● **What the task asks**
Check every line in the listing below for "things". Copy the ones where it occurs.
────────────────────
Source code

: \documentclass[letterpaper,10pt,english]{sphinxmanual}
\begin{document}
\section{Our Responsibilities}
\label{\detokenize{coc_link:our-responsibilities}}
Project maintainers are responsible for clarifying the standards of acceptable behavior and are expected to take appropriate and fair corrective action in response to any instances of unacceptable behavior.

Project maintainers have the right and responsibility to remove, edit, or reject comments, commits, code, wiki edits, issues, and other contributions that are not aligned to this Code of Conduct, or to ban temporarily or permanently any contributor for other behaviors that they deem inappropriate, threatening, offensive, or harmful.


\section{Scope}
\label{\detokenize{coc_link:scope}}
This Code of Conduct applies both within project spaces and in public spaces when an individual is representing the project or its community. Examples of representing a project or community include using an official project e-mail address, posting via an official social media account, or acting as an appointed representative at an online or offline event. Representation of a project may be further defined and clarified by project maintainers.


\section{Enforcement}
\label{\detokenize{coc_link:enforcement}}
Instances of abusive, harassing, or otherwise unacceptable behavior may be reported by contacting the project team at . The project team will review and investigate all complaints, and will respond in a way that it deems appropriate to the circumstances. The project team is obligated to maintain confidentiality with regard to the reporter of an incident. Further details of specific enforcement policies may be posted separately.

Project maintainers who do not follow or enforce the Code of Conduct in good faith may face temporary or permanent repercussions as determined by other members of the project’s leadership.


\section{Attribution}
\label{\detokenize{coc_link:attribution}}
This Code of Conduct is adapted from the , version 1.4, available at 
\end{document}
────────────────────
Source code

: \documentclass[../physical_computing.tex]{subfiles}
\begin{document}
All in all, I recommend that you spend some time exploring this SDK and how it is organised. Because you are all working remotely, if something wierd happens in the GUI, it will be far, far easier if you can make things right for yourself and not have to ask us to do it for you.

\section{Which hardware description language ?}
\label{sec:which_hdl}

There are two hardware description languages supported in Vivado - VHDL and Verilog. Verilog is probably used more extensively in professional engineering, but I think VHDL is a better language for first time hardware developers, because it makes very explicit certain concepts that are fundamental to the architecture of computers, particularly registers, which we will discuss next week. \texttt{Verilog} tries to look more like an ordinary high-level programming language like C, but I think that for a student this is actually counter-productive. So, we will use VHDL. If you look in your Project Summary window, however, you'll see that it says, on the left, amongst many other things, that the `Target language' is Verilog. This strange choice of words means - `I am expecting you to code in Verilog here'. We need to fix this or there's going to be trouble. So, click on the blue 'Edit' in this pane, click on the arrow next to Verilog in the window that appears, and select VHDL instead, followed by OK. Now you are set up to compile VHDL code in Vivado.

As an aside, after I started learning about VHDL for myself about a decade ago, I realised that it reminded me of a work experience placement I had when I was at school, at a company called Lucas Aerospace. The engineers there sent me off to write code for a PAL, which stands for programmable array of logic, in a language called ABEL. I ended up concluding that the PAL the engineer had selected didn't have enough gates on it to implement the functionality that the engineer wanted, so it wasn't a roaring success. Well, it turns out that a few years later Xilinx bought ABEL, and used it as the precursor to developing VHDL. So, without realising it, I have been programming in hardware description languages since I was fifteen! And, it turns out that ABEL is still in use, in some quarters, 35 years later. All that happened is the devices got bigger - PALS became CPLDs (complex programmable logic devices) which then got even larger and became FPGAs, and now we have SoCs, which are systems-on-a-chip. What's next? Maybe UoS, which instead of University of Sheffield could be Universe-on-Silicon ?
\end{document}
────────────────────
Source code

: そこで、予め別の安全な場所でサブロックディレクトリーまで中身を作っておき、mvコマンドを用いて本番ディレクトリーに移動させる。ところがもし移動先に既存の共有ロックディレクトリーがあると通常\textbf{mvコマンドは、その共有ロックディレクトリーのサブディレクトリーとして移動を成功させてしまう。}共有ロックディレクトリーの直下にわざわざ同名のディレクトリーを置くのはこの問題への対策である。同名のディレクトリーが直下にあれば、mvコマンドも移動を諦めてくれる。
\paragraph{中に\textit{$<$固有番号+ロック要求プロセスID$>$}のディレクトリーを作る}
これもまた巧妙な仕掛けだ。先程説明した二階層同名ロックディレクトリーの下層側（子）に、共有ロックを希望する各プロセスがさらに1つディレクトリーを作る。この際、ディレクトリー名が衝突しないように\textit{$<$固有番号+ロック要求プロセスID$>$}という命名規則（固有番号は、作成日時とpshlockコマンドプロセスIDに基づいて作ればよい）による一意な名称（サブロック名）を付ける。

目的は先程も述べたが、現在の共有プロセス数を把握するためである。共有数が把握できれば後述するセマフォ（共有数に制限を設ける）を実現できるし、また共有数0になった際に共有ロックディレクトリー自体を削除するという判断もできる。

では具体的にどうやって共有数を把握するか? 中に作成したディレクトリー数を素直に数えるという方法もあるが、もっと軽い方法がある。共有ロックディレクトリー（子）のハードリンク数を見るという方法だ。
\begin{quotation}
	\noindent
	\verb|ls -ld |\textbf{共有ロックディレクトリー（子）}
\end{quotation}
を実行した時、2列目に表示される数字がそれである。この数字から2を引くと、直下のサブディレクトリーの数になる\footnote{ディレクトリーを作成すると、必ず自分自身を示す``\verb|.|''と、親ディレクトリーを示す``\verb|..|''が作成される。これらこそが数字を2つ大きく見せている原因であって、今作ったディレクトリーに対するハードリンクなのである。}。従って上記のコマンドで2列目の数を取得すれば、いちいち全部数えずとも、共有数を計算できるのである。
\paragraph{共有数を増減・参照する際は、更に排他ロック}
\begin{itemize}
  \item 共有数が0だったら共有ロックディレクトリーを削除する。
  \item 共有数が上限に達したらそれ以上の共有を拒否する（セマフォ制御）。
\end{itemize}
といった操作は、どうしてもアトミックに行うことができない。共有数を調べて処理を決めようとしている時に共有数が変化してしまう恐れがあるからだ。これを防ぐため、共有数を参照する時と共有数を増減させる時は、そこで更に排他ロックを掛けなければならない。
────────────────────
● **Response to the exercise**
All in all, I recommend that you spend some time exploring this SDK and how it is organised. Because you are all working remotely, if something wierd happens in the GUI, it will be far, far easier if you can make things right for yourself and not have to ask us to do it for you.
There are two hardware description languages supported in Vivado - VHDL and Verilog. Verilog is probably used more extensively in professional engineering, but I think VHDL is a better language for first time hardware developers, because it makes very explicit certain concepts that are fundamental to the architecture of computers, particularly registers, which we will discuss next week. \texttt{Verilog} tries to look more like an ordinary high-level programming language like C, but I think that for a student this is actually counter-productive. So, we will use VHDL. If you look in your Project Summary window, however, you'll see that it says, on the left, amongst many other things, that the `Target language' is Verilog. This strange choice of words means - `I am expecting you to code in Verilog here'. We need to fix this or there's going to be trouble. So, click on the blue 'Edit' in this pane, click on the arrow next to Verilog in the window that appears, and select VHDL instead, followed by OK. Now you are set up to compile VHDL code in Vivado.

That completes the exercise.